PROBLEM REQUIREMENTS ::
Which lines below fall between the one containing "item font size" and the one containing "background color (selected)"? Repeat them exactly, counting both of those lines, and add nothing else.

↓↓↓

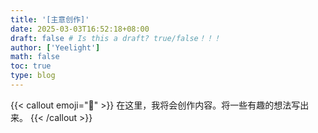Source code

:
 ```yaml
---
title: '[主意创作]'
date: 2025-03-03T16:52:18+08:00
draft: false # Is this a draft? true/false！！！
author: ['Yeelight']
math: false
toc: true
type: blog
---
```


{{< callout emoji="🎨" >}}
在这里，我将会创作内容。将一些有趣的想法写出来。
{{< /callout >}}
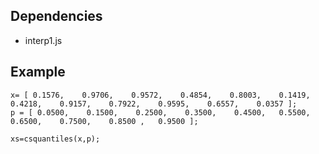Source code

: ## Dependencies ##

  * interp1.js

## Example ##

```
x= [ 0.1576,    0.9706,    0.9572,    0.4854,    0.8003,    0.1419,    0.4218,    0.9157,    0.7922,    0.9595,    0.6557,    0.0357 ];
p = [ 0.0500,    0.1500,    0.2500,    0.3500,    0.4500,   0.5500,    0.6500,    0.7500,    0.8500 ,   0.9500 ];

xs=csquantiles(x,p);
```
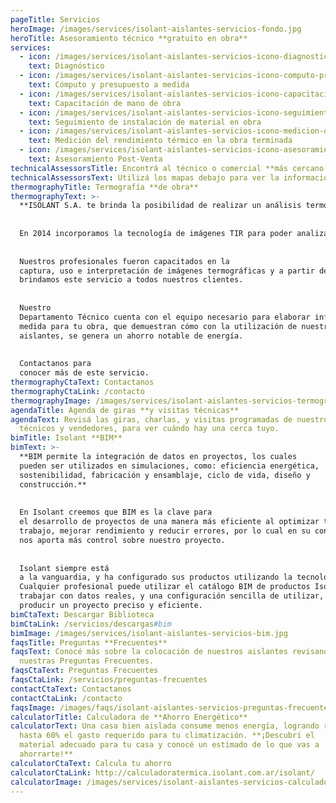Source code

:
 ```yaml
---
pageTitle: Servicios
heroImage: /images/services/isolant-aislantes-servicios-fondo.jpg
heroTitle: Asesoramiento técnico **gratuito en obra**
services:
  - icon: /images/services/isolant-aislantes-servicios-icono-diagnostico.svg
    text: Diagnóstico
  - icon: /images/services/isolant-aislantes-servicios-icono-computo-presupuesto-materiales.svg
    text: Cómputo y presupuesto a medida
  - icon: /images/services/isolant-aislantes-servicios-icono-capacitacion-mano-de-obra.svg
    text: Capacitación de mano de obra
  - icon: /images/services/isolant-aislantes-servicios-icono-seguimiento-de-instalacion-de-material-en-obra.svg
    text: Seguimiento de instalación de material en obra
  - icon: /images/services/isolant-aislantes-servicios-icono-medicion-del-rendimiento-termico-en-la-obra-terminada.svg
    text: Medición del rendimiento térmico en la obra terminada
  - icon: /images/services/isolant-aislantes-servicios-icono-asesoramiento-post-venta.svg
    text: Asesoramiento Post-Venta
technicalAssessorsTitle: Encontrá al técnico o comercial **más cercano a tu zona**
technicalAssessorsText: Utilizá los mapas debajo para ver la información de los asesores técnicos más cercanos a tu obra.
thermographyTitle: Termografía **de obra**
thermographyText: >-
  **ISOLANT S.A. te brinda la posibilidad de realizar un análisis termográfico de tu obra.**
  
  
  En 2014 incorporamos la tecnología de imágenes TIR para poder analizar y evaluar el comportamiento de las construcciones y los materiales aislantes aplicados a las mismas. 
  
  
  Nuestros profesionales fueron capacitados en la
  captura, uso e interpretación de imágenes termográficas y a partir de allí
  brindamos este servicio a todos nuestros clientes.
  
  
  Nuestro
  Departamento Técnico cuenta con el equipo necesario para elaborar informes a
  medida para tu obra, que demuestran cómo con la utilización de nuestros
  aislantes, se genera un ahorro notable de energía.
  
  
  Contactanos para
  conocer más de este servicio.
thermographyCtaText: Contactanos
thermographyCtaLink: /contacto
thermographyImage: /images/services/isolant-aislantes-servicios-termografia-de-obra-imagen.jpg
agendaTitle: Agenda de giras **y visitas técnicas**
agendaText: Revisá las giras, charlas, y visitas programadas de nuestros
  técnicos y vendedores, para ver cuándo hay una cerca tuyo.
bimTitle: Isolant **BIM**
bimText: >-
  **BIM permite la integración de datos en proyectos, los cuales
  pueden ser utilizados en simulaciones, como: eficiencia energética,
  sostenibilidad, fabricación y ensamblaje, ciclo de vida, diseño y
  construcción.**
  
  
  En Isolant creemos que BIM es la clave para
  el desarrollo de proyectos de una manera más eficiente al optimizar tiempo de
  trabajo, mejorar rendimiento y reducir errores, por lo cual en su conjunto BIM
  nos aporta más control sobre nuestro proyecto.
  
  
  Isolant siempre está
  a la vanguardia, y ha configurado sus productos utilizando la tecnología BIM.
  Cualquier profesional puede utilizar el catálogo BIM de productos Isolant para
  trabajar con datos reales, y una configuración sencilla de utilizar, para
  producir un proyecto preciso y eficiente.
bimCtaText: Descargar Biblioteca
bimCtaLink: /servicios/descargas#bim
bimImage: /images/services/isolant-aislantes-servicios-bim.jpg
faqsTitle: Preguntas **Frecuentes**
faqsText: Conocé más sobre la colocación de nuestros aislantes revisando
  nuestras Preguntas Frecuentes.
faqsCtaText: Preguntas Frecuentes
faqsCtaLink: /servicios/preguntas-frecuentes
contactCtaText: Contactanos
contactCtaLink: /contacto
faqsImage: /images/faqs/isolant-aislantes-servicios-preguntas-frecuentes-contacto-fondo.jpg
calculatorTitle: Calculadora de **Ahorro Energético**
calculatorText: Una casa bien aislada consume menos energía, logrando reducir
  hasta 60% el gasto requerido para tu climatización. **¡Descubrí el
  material adecuado para tu casa y conocé un estimado de lo que vas a
  ahorrarte!**
calculatorCtaText: Calcula tu ahorro
calculatorCtaLink: http://calculadoratermica.isolant.com.ar/isolant/
calculatorImage: /images/services/isolant-aislantes-servicios-calculadora-termica-fondo.jpg
---
```

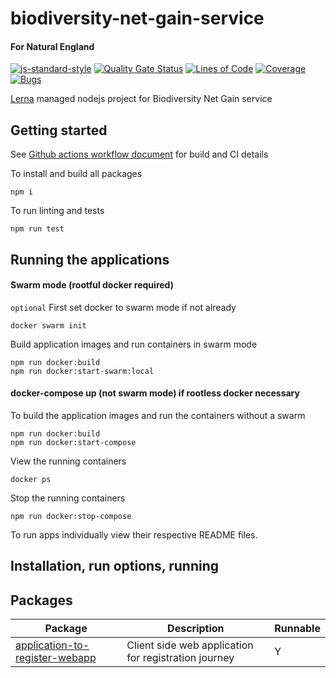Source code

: # biodiversity-net-gain-service

#### For Natural England

[![js-standard-style](https://img.shields.io/badge/code%20style-standard-brightgreen.svg)](http://standardjs.com)
[![Quality Gate Status](https://sonarcloud.io/api/project_badges/measure?project=DEFRA_biodiversity-net-gain-service&metric=alert_status)](https://sonarcloud.io/dashboard?id=DEFRA_biodiversity-net-gain-service)
[![Lines of Code](https://sonarcloud.io/api/project_badges/measure?project=DEFRA_biodiversity-net-gain-service&metric=ncloc)](https://sonarcloud.io/dashboard?id=DEFRA_biodiversity-net-gain-service)
[![Coverage](https://sonarcloud.io/api/project_badges/measure?project=DEFRA_biodiversity-net-gain-service&metric=coverage)](https://sonarcloud.io/dashboard?id=DEFRA_biodiversity-net-gain-service)
[![Bugs](https://sonarcloud.io/api/project_badges/measure?project=DEFRA_biodiversity-net-gain-service&metric=bugs)](https://sonarcloud.io/dashboard?id=DEFRA_biodiversity-net-gain-service)

[Lerna](https://lerna.js.org/) managed nodejs project for Biodiversity Net Gain service

## Getting started

See [Github actions workflow document](.github/workflows/build.yaml) for build and CI details

To install and build all packages

`npm i`

To run linting and tests

`npm run test`

## Running the applications

#### Swarm mode (rootful docker required)

`optional` First set docker to swarm mode if not already

```
docker swarm init

```

Build application images and run containers in swarm mode

```
npm run docker:build
npm run docker:start-swarm:local
```

#### docker-compose up (not swarm mode) if rootless docker necessary

To build the application images and run the containers without a swarm

```
npm run docker:build
npm run docker:start-compose
```

View the running containers

```
docker ps
```

Stop the running containers

```
npm run docker:stop-compose
```

To run apps individually view their respective README files.

## Installation, run options, running

## Packages

| Package | Description | Runnable |
| ----------- | ----------- | ----------- |
| [application-to-register-webapp](packages/application-to-register-webapp) | Client side web application for registration journey | Y | 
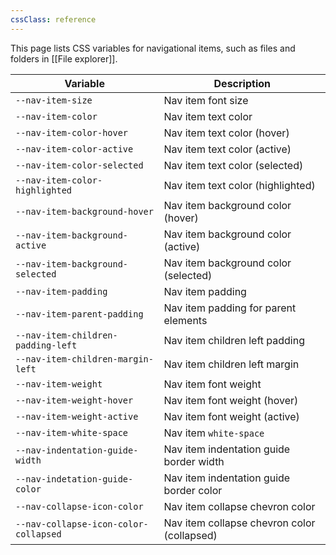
 ```yaml
---
cssClass: reference
---
```


This page lists CSS variables for navigational items, such as files and folders in [[File explorer]].

| Variable                              | Description                                 |
| ------------------------------------- | ------------------------------------------- |
| `--nav-item-size`                     | Nav item font size                          |
| `--nav-item-color`                    | Nav item text color                         |
| `--nav-item-color-hover`              | Nav item text color (hover)                 |
| `--nav-item-color-active`             | Nav item text color (active)                |
| `--nav-item-color-selected`           | Nav item text color (selected)              |
| `--nav-item-color-highlighted`        | Nav item text color (highlighted)           |
| `--nav-item-background-hover`         | Nav item background color (hover)           |
| `--nav-item-background-active`        | Nav item background color (active)          |
| `--nav-item-background-selected`      | Nav item background color (selected)        |
| `--nav-item-padding`                  | Nav item padding                            |
| `--nav-item-parent-padding`           | Nav item padding for parent elements        |
| `--nav-item-children-padding-left`    | Nav item children left padding              |
| `--nav-item-children-margin-left`     | Nav item children left margin               |
| `--nav-item-weight`                   | Nav item font weight                        |
| `--nav-item-weight-hover`             | Nav item font weight (hover)                |
| `--nav-item-weight-active`            | Nav item font weight (active)               |
| `--nav-item-white-space`              | Nav item `white-space`                      |
| `--nav-indentation-guide-width`       | Nav item indentation guide border width     |
| `--nav-indetation-guide-color`        | Nav item indentation guide border color     |
| `--nav-collapse-icon-color`           | Nav item collapse chevron color             |
| `--nav-collapse-icon-color-collapsed` | Nav item collapse chevron color (collapsed) |
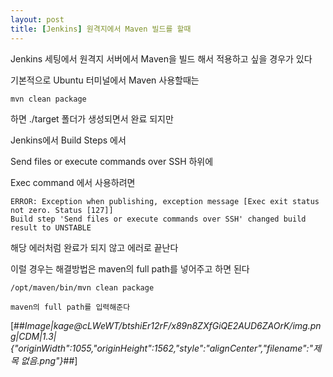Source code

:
 ```yaml
---
layout: post
title: [Jenkins] 원격지에서 Maven 빌드를 할때
---
```


Jenkins 세팅에서 원격지 서버에서 Maven을 빌드 해서 적용하고 싶을 경우가 있다 

기본적으로 Ubuntu 터미널에서 Maven 사용할때는

```
mvn clean package
```

하면 ./target 폴더가 생성되면서 완료 되지만 

Jenkins에서 Build Steps 에서 

Send files or execute commands over SSH 하위에

Exec command 에서 사용하려면 

```
ERROR: Exception when publishing, exception message [Exec exit status not zero. Status [127]]
Build step 'Send files or execute commands over SSH' changed build result to UNSTABLE
```

해당 에러처럼 완료가 되지 않고 에러로 끝난다 

이럴 경우는 해결방법은 maven의 full path를 넣어주고 하면 된다 

```
/opt/maven/bin/mvn clean package

maven의 full path를 입력해준다
```

[##_Image|kage@cLWeWT/btshiEr12rF/x89n8ZXfGiQE2AUD6ZAOrK/img.png|CDM|1.3|{"originWidth":1055,"originHeight":1562,"style":"alignCenter","filename":"제목 없음.png"}_##]
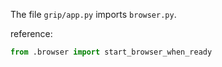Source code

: The file `grip/app.py` imports `browser.py`.

reference:
```python:grip/app.py
from .browser import start_browser_when_ready
```
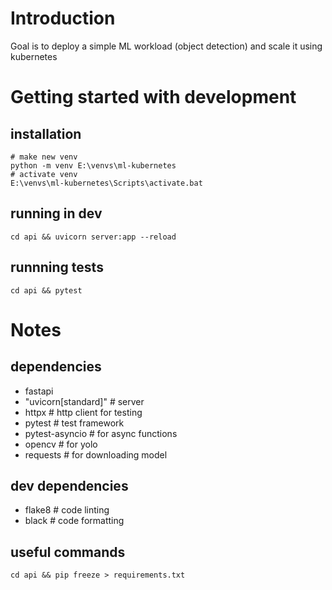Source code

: # Introduction
Goal is to deploy a simple ML workload (object detection) and scale it using kubernetes
# Getting started with development 
## installation 
```
# make new venv
python -m venv E:\venvs\ml-kubernetes
# activate venv
E:\venvs\ml-kubernetes\Scripts\activate.bat
```
## running in dev
```
cd api && uvicorn server:app --reload
```

## runnning tests
```
cd api && pytest
```

# Notes
## dependencies
- fastapi
- "uvicorn[standard]"  # server
- httpx # http client for testing
- pytest # test framework
- pytest-asyncio # for async functions
- opencv # for yolo
- requests # for downloading model

## dev dependencies
- flake8 # code linting
- black # code formatting 

## useful commands
```
cd api && pip freeze > requirements.txt

```
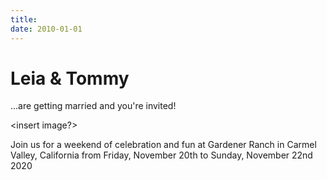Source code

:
 ```yaml
---
title:
date: 2010-01-01
---
```


# Leia <span>&</span> Tommy
...are getting married and you're invited!

<insert image?>

Join us for a weekend of celebration and fun at Gardener Ranch in Carmel Valley, California from Friday, November 20th to Sunday, November 22nd 2020
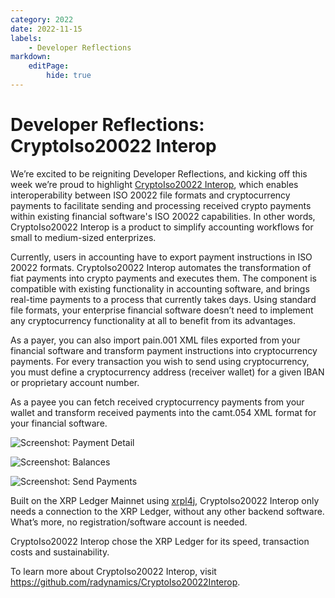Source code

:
 ```yaml
---
category: 2022
date: 2022-11-15
labels:
    - Developer Reflections
markdown:
    editPage:
        hide: true
---
```

# Developer Reflections: CryptoIso20022 Interop

We’re excited to be reigniting Developer Reflections, and kicking off this week we’re proud to highlight [CryptoIso20022 Interop](https://github.com/radynamics/CryptoIso20022Interop), which enables interoperability between ISO 20022 file formats and cryptocurrency payments to facilitate sending and processing received crypto payments within existing financial software's ISO 20022 capabilities. In other words, CryptoIso20022 Interop is a product to simplify accounting workflows for small to medium-sized enterprizes. 

<!-- BREAK -->

Currently, users in accounting have to export payment instructions in ISO 20022 formats. CryptoIso20022 Interop automates the transformation of fiat payments into crypto payments and executes them. The component is compatible with existing functionality in accounting software, and brings real-time payments to a process that currently takes days. Using standard file formats, your enterprise financial software doesn’t need to implement any cryptocurrency functionality at all to benefit from its advantages.

As a payer, you can also import pain.001 XML files exported from your financial software and transform payment instructions into cryptocurrency payments. For every transaction you wish to send using cryptocurrency, you must define a cryptocurrency address (receiver wallet) for a given IBAN or proprietary account number.

As a payee you can fetch received cryptocurrency payments from your wallet and transform received payments into the camt.054 XML format for your financial software.

![Screenshot: Payment Detail](/blog/img/cryptoiso20022-payment-detail.png)

![Screenshot: Balances](/blog/img/cryptoiso20022-balances.png)

![Screenshot: Send Payments](/blog/img/cryptoiso20022-send-payments.png)

Built on the XRP Ledger Mainnet using [xrpl4j](https://github.com/XRPLF/xrpl4j), CryptoIso20022 Interop only needs a connection to the XRP Ledger, without any other backend software. What’s more, no registration/software account is needed. 

CryptoIso20022 Interop chose the XRP Ledger for its speed, transaction costs and sustainability. 

To learn more about CryptoIso20022 Interop, visit <https://github.com/radynamics/CryptoIso20022Interop>.
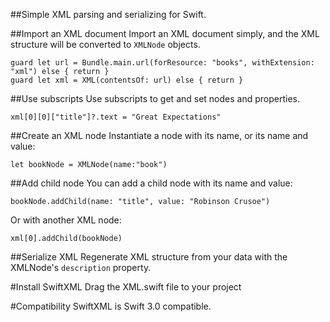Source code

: ##Simple XML parsing and serializing for Swift.

##Import an XML document 
Import an XML document simply, and the XML structure will be converted to `XMLNode` objects.

```
guard let url = Bundle.main.url(forResource: "books", withExtension: "xml") else { return }
guard let xml = XML(contentsOf: url) else { return }
```
##Use subscripts
Use subscripts to get and set nodes and properties.
```
xml[0][0]["title"]?.text = "Great Expectations"
```
##Create an XML node
Instantiate a node with its name, or its name and value:
```
let bookNode = XMLNode(name:"book")
```
##Add child node
You can add a child node with its name and value:
```
bookNode.addChild(name: "title", value: "Robinson Crusoe")
```
Or with another XML node:
```
xml[0].addChild(bookNode)
```
##Serialize XML
Regenerate XML structure from your data with the XMLNode's `description` property.

#Install SwiftXML
Drag the XML.swift file to your project

#Compatibility
SwiftXML is Swift 3.0 compatible.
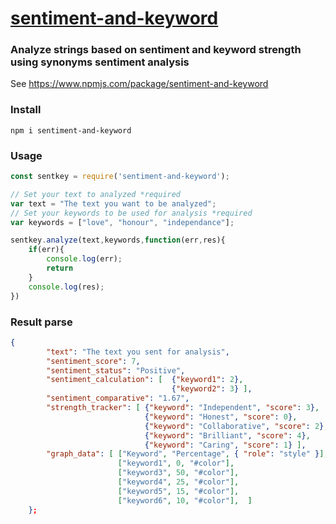 # [sentiment-and-keyword](https://www.npmjs.com/package/sentiment-and-keyword)

### Analyze strings based on sentiment and keyword strength using synonyms sentiment analysis

See https://www.npmjs.com/package/sentiment-and-keyword

### Install

```npm i sentiment-and-keyword ```

### Usage

```js
const sentkey = require('sentiment-and-keyword');

// Set your text to analyzed *required
var text = "The text you want to be analyzed";
// Set your keywords to be used for analysis *required
var keywords = ["love", "honour", "independance"];

sentkey.analyze(text,keywords,function(err,res){
    if(err){
        console.log(err);
        return
    } 
    console.log(res);
})

```

### Result parse

```json
{
        "text": "The text you sent for analysis",
        "sentiment_score": 7,
        "sentiment_status": "Positive",
        "sentiment_calculation": [  {"keyword1": 2},
                                    {"keyword2": 3} ],
        "sentiment_comparative": "1.67",
        "strength_tracker": [ {"keyword": "Independent", "score": 3},
                              {"keyword": "Honest", "score": 0},
                              {"keyword": "Collaborative", "score": 2},
                              {"keyword": "Brilliant", "score": 4},
                              {"keyword": "Caring", "score": 1} ],
        "graph_data": [ ["Keyword", "Percentage", { "role": "style" }],
                        ["keyword1", 0, "#color"],
                        ["keyword3", 50, "#color"],
                        ["keyword4", 25, "#color"],
                        ["keyword5", 15, "#color"],
                        ["keyword6", 10, "#color"],  ]
    };

```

↑↑↑

WRITTEN ANSWER ::
| `--nav-item-size`                     | Nav item font size                          |
| `--nav-item-color`                    | Nav item text color                         |
| `--nav-item-color-hover`              | Nav item text color (hover)                 |
| `--nav-item-color-active`             | Nav item text color (active)                |
| `--nav-item-color-selected`           | Nav item text color (selected)              |
| `--nav-item-color-highlighted`        | Nav item text color (highlighted)           |
| `--nav-item-background-hover`         | Nav item background color (hover)           |
| `--nav-item-background-active`        | Nav item background color (active)          |
| `--nav-item-background-selected`      | Nav item background color (selected)        |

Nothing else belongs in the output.